Что же касается репрезентации приватной сферы, то сама стилистика сталинского кинематографа, нацеленного на показ «образцов», исключает фиксацию повседневного и рутинного: пространства частной жизни предельно очищены и упрощены (в комнатах только функциональная мебель и значимые для сюжета вещи), бытовые процедуры лишь обозначены и работают на характеристику персонажа (моет пол — значит, аккуратная). Любовные же отношения и объяснения в любви, как правило, вынесены в публичные пространства (театральные кулисы в «Веселых ребятах» и «Волге-Волге», аэродром в «Интригане», большая компания сослуживцев в «Новой Москве», ВДНХ в «Светлом пути» и в «Свинарке и пастухе», бал в «Небесном тихоходе», мост над Москвой-рекой во время народного гулянья по случаю Победы «В шесть часов вечера после войны» и др.). Либо сама «общественная жизнь» врывается в наметившееся интимное пространство, разрушая его приватность и инкорпорируя влюбленных обратно в коллектив (например, разгон по домам целующихся парочек в «Богатой невесте»; постоянное вмешательство товарищей в отношения сложного любовного треугольника в «Моей любви», подслушивания и подглядывания за влюбленными как обычная практика).
Сам же киноязык говорения о любви практически отсутствует: для показа любовного переживания или томления кинематограф этого времени использует различные «фигуры замещения»: эмоциональную музыку (и) долгие хождения вдвоем (финал «Светлого пути», прогулка в «Весне»), песню вместо словесного объяснения в любви («Веселые ребята», «Цирк», «Музыкальная история», «Свинарка и пастух», «Свадьба с приданым», «Испытание верности» и др.), показ природы для обозначения эротического переживания (лесосплав в «Трех товарищах», разламывающийся лед, волны, порывы ветра, ливень в «Сказании о земле Сибирской» и «Испытании верности»).
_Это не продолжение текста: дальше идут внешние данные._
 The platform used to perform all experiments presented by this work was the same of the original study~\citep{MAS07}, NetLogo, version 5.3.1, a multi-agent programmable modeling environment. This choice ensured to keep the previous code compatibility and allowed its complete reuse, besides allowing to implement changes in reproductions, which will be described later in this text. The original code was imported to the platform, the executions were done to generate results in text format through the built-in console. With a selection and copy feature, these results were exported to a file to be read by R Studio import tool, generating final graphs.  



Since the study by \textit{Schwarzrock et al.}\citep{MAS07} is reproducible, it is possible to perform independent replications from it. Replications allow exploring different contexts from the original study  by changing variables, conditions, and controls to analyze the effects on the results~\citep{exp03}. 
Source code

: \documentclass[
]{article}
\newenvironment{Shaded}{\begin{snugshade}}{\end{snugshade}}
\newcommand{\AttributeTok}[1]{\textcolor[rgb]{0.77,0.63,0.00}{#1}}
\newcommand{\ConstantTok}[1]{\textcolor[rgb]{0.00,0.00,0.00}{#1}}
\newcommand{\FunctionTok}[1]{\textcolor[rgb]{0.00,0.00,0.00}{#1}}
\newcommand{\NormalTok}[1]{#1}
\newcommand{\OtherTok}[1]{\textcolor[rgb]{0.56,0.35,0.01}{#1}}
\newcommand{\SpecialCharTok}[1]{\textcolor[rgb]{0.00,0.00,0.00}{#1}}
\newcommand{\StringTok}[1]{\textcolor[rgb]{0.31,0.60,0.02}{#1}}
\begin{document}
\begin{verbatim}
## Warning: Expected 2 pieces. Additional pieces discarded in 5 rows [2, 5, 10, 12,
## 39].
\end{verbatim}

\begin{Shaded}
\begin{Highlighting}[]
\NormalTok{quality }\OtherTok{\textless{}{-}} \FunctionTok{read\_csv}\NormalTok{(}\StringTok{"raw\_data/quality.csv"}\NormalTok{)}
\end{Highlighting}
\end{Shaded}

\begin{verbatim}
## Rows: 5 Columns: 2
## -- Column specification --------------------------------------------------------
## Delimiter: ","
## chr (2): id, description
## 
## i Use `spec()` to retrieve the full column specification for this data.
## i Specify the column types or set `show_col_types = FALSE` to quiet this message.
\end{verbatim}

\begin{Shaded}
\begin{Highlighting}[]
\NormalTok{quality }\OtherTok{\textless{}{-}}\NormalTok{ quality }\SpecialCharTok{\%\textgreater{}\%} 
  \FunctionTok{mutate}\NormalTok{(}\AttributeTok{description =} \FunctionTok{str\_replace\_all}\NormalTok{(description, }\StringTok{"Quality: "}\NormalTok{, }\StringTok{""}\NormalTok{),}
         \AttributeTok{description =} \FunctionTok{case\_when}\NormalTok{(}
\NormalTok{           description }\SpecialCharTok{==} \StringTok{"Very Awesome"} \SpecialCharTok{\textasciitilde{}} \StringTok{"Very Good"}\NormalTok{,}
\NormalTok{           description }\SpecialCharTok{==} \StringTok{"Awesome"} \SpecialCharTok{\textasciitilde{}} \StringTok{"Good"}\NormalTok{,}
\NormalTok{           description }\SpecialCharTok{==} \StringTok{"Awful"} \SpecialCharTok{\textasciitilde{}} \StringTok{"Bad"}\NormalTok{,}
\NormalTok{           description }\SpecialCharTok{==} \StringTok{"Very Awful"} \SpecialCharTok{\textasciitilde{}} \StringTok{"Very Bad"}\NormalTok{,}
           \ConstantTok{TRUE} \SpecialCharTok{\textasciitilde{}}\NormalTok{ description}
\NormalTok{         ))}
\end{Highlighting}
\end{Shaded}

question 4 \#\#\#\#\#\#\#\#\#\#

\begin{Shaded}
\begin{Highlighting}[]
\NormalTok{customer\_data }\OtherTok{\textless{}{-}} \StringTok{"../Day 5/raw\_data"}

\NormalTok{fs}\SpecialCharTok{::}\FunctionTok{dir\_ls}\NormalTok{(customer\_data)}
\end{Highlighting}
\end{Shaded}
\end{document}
Более редким, и потому интересным, вариантом является перекодировка трудового порыва в эротический (классический пример — вдохновенная ритмизированная работа на 150 станках в «Светлом пути»)[29]. Непосредственный же показ сексуальных эмоций в советских комедиях явление нечастое, и, как правило, это не элемент актерской игры, а особенность человеческой психофизики (например, «контрабандный» эротизм героинь Т. Окуневской, 3. Федоровой, В. Серовой). То есть это свойство являет себя «поверх», а иногда и вопреки сознательному кинематографическому конструированию.